Werkgevers betalen in 2020 flink meer óf juist minder voor hun personeel in vergelijking met 2019. De Wet arbeidsmarkt in balans (Wab) is daarvan de oorzaak, stelt HR- en salarisdienstverlener ADP.
Flex wordt duurder
De Wab maakt de werkloosheidspremie afhankelijk van het soort contract. Dit heeft grote consequenties voor de werkgeverslasten. Betaalde een werkgever voor een werknemer met een tijdelijk contract en een modaal inkomen vorig jaar 538 euro aan werkgeverslasten, in 2020 wordt deze werknemer 99 euro per maand (+18%) duurder. Voor hetzelfde personeelslid in vaste dienst is de werkgever in 2020 juist 42 euro per maand goedkoper uit.

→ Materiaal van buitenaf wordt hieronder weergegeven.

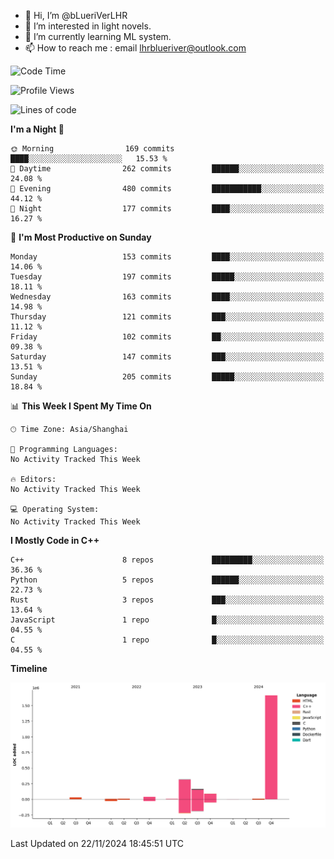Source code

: - 👋 Hi, I’m @bLueriVerLHR
- 👀 I’m interested in light novels.
- 🌱 I’m currently learning ML system.
- 📫 How to reach me : email lhrblueriver@outlook.com

<!--START_SECTION:waka-->
![Code Time](http://img.shields.io/badge/Code%20Time-143%20hrs%2036%20mins-blue)

![Profile Views](http://img.shields.io/badge/Profile%20Views-0-blue)

![Lines of code](https://img.shields.io/badge/From%20Hello%20World%20I%27ve%20Written-2.3%20million%20lines%20of%20code-blue)

**I'm a Night 🦉** 

```text
🌞 Morning                169 commits         ████░░░░░░░░░░░░░░░░░░░░░   15.53 % 
🌆 Daytime                262 commits         ██████░░░░░░░░░░░░░░░░░░░   24.08 % 
🌃 Evening                480 commits         ███████████░░░░░░░░░░░░░░   44.12 % 
🌙 Night                  177 commits         ████░░░░░░░░░░░░░░░░░░░░░   16.27 % 
```
📅 **I'm Most Productive on Sunday** 

```text
Monday                   153 commits         ████░░░░░░░░░░░░░░░░░░░░░   14.06 % 
Tuesday                  197 commits         █████░░░░░░░░░░░░░░░░░░░░   18.11 % 
Wednesday                163 commits         ████░░░░░░░░░░░░░░░░░░░░░   14.98 % 
Thursday                 121 commits         ███░░░░░░░░░░░░░░░░░░░░░░   11.12 % 
Friday                   102 commits         ██░░░░░░░░░░░░░░░░░░░░░░░   09.38 % 
Saturday                 147 commits         ███░░░░░░░░░░░░░░░░░░░░░░   13.51 % 
Sunday                   205 commits         █████░░░░░░░░░░░░░░░░░░░░   18.84 % 
```


📊 **This Week I Spent My Time On** 

```text
🕑︎ Time Zone: Asia/Shanghai

💬 Programming Languages: 
No Activity Tracked This Week

🔥 Editors: 
No Activity Tracked This Week

💻 Operating System: 
No Activity Tracked This Week
```

**I Mostly Code in C++** 

```text
C++                      8 repos             █████████░░░░░░░░░░░░░░░░   36.36 % 
Python                   5 repos             ██████░░░░░░░░░░░░░░░░░░░   22.73 % 
Rust                     3 repos             ███░░░░░░░░░░░░░░░░░░░░░░   13.64 % 
JavaScript               1 repo              █░░░░░░░░░░░░░░░░░░░░░░░░   04.55 % 
C                        1 repo              █░░░░░░░░░░░░░░░░░░░░░░░░   04.55 % 
```



**Timeline**

![Lines of Code chart](https://raw.githubusercontent.com/bLueriVerLHR/bLueriVerLHR/main/assets/bar_graph.png)


 Last Updated on 22/11/2024 18:45:51 UTC
<!--END_SECTION:waka-->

Het grote verschil wordt bijna volledig veroorzaakt door de nieuwe WW-premie.
Hoog en laag tarief
Met de Wab zijn de sectorale werkloosheidspremies per 2020 afgeschaft. Er blijft één WW-premie onder de noemer Algemeen werkloosheidsfonds (AWF) over, maar wel met een hoog (7,94%) en een laag (2,94%) tarief. Voor werknemers met een vast contract zijn werkgevers de lage premie verschuldigd. Voor tijdelijke en flexibele contracten betaalt de werkgever de hoge premie.
Meer vaste contracten?
Met deze nieuwe regels wil het kabinet werkgevers verleiden tot het aanbieden van meer vaste contracten. De nieuwe Wab zal de meeste impact hebben in sectoren met veel flexwerkers, zoals horeca en thuiszorg. Ook in bedrijven waar geen vaste contracten kunnen worden aangeboden, zien werkgevers hun loonkosten flink stijgen.
Alert blijven
Volgens Dik van Leeuwerden, verantwoordelijk voor wet- en regelgeving bij ADP Nederland, klinkt het allemaal eenvoudiger dan het in werkelijkheid zal zijn. Zelfs als de werkgever terecht de lage premie heeft betaald, kan er na afloop van het jaar alsnog herziening plaatsvinden. ‘Dat is bijvoorbeeld het geval als je 30% meer uren hebt verloond dan vooraf contractueel vastgelegd’, aldus Van Leeuwerden.
Adminstratie op orde
Niet alleen financieel, maar ook administratief heeft de WW-premieverandering impact. Zo moeten werkgevers vaststellen of alle contracten voor onbepaalde tijd schriftelijk vastgelegd zijn en door zowel werknemer als werkgever zijn ondertekend. Als het contract ooit stilzwijgend is omgezet zonder schriftelijke bevestiging en ondertekening, zoals in de praktijk vaak gebeurt, is dat dus niet voldoende om een lage WW-premie te mogen rekenen. Minister Koolmees heeft werkgevers uitstel gegeven tot 1 april 2020 om hun administratie op orde te maken.
Overheid uitgezonderd
Ambtelijke organisaties zijn een uitzondering als het gaat om de nieuwe WW-premie. Ondanks dat ambtenaren sinds dit jaar onder het civiele arbeidsrecht vallen, blijven overheidswerkgevers eigen risicodrager voor de WW en blijft voor hen de UFO-premie van toepassing. Deze daalt zelfs voor het eerst in jaren van 0,78% naar 0,68%.
Overige premies
In verhouding met de WW-premie zijn er weinig schokkende ontwikkelingen als het gaat om de overige premies. De werkgeversbijdrage voor de Zorgverzekeringswet (ZVW) daalt van 6,95% naar 6,70%. De AOF-premie voor het Algemeen arbeidsongeschiktheidsfonds stijgt van 6,46% naar 6,77%. Zoals ook in eerdere jaren het geval was, wordt deze premie nog verhoogd met 0,50% bijdrage Kinderopvangfonds. Ook in de pensioenpremies zijn de verschillen ten opzichte van 2019 te verwaarlozen.